What the task asks:
Starting with the first line and ending with the line that holds "- [前端](/大厂风云/阿里巴巴/前端.md)", repeat the material exactly.

Information:
· · · · · · ·

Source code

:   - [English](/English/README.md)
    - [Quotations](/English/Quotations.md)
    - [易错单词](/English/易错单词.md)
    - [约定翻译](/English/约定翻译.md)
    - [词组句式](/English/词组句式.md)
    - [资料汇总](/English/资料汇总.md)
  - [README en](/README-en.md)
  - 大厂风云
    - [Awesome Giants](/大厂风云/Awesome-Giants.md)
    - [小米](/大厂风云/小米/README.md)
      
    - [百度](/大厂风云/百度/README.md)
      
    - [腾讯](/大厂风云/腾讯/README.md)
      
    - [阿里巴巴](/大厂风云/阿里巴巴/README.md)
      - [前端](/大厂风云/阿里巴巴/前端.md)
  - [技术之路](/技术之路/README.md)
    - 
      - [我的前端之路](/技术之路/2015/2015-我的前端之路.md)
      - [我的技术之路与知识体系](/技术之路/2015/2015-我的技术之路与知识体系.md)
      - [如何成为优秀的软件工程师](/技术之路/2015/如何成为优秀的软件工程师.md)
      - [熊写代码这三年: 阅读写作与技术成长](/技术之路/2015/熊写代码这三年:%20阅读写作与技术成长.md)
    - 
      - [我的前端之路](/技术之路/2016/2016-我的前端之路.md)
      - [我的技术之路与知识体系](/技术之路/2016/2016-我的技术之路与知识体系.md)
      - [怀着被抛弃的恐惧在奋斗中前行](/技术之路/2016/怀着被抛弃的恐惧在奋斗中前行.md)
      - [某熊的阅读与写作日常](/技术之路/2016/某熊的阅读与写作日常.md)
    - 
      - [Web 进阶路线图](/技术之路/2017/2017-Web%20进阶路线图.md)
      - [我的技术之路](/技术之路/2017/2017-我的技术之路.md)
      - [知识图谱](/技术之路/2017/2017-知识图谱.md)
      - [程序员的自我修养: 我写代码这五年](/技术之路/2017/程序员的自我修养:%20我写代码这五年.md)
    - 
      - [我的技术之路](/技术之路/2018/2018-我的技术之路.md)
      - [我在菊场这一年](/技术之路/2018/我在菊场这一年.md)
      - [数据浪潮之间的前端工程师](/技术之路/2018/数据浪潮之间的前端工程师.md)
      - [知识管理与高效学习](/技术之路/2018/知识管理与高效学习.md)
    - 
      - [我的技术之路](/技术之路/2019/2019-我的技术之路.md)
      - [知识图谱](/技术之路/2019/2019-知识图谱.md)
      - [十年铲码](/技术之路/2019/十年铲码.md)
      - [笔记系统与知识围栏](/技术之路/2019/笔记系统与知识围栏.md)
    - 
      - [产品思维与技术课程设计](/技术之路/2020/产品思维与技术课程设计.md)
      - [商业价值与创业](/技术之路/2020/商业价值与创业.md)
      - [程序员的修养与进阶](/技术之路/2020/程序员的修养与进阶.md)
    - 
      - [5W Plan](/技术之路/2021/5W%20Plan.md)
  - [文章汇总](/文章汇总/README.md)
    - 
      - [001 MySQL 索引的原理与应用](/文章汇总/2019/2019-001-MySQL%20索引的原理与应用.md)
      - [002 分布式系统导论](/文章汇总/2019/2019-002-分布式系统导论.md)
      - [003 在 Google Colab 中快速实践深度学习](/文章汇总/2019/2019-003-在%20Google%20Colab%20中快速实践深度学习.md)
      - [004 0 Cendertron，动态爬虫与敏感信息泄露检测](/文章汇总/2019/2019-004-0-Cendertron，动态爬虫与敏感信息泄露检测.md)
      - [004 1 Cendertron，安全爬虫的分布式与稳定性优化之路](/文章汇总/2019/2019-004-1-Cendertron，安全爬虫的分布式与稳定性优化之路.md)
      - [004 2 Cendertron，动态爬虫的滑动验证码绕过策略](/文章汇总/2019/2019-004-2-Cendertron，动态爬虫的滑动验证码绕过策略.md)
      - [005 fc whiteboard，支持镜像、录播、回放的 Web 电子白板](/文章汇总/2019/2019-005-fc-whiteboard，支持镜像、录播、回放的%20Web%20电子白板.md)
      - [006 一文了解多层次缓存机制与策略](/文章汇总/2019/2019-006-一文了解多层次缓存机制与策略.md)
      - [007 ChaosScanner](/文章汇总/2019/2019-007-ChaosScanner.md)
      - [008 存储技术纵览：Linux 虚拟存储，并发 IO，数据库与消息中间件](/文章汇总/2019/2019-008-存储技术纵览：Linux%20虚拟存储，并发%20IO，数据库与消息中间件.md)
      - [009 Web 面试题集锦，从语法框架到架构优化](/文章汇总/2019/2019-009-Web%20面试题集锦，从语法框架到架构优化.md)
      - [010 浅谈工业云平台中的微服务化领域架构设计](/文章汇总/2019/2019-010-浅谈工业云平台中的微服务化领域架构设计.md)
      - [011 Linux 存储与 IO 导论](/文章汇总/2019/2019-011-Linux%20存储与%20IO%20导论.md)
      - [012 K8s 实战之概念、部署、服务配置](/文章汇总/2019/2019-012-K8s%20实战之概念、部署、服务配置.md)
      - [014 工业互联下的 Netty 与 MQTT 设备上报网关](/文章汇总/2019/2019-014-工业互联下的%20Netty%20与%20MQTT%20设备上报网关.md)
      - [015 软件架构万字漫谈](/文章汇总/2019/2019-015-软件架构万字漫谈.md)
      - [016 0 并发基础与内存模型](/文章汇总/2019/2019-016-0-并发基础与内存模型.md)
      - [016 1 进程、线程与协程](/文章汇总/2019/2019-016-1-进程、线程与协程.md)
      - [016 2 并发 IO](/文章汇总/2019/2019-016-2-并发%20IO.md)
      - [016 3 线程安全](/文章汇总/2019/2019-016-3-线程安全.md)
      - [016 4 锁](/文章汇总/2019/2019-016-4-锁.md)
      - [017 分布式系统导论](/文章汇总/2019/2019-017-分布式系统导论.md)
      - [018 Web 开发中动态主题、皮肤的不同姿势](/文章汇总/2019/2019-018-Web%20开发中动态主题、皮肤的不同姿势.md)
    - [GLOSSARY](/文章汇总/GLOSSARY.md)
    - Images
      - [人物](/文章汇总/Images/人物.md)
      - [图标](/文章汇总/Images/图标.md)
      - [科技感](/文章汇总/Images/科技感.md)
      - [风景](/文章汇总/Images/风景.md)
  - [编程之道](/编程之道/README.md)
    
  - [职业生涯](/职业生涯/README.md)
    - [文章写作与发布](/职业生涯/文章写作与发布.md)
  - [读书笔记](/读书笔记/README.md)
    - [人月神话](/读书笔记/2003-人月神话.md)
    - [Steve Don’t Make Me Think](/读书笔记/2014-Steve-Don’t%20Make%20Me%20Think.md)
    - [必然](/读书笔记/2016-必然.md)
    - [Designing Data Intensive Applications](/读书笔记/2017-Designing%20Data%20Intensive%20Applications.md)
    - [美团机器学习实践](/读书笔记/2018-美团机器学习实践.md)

· · · · · · ·

Response area:
Source code

:   - [English](/English/README.md)
    - [Quotations](/English/Quotations.md)
    - [易错单词](/English/易错单词.md)
    - [约定翻译](/English/约定翻译.md)
    - [词组句式](/English/词组句式.md)
    - [资料汇总](/English/资料汇总.md)
  - [README en](/README-en.md)
  - 大厂风云
    - [Awesome Giants](/大厂风云/Awesome-Giants.md)
    - [小米](/大厂风云/小米/README.md)
      
    - [百度](/大厂风云/百度/README.md)
      
    - [腾讯](/大厂风云/腾讯/README.md)
      
    - [阿里巴巴](/大厂风云/阿里巴巴/README.md)
      - [前端](/大厂风云/阿里巴巴/前端.md)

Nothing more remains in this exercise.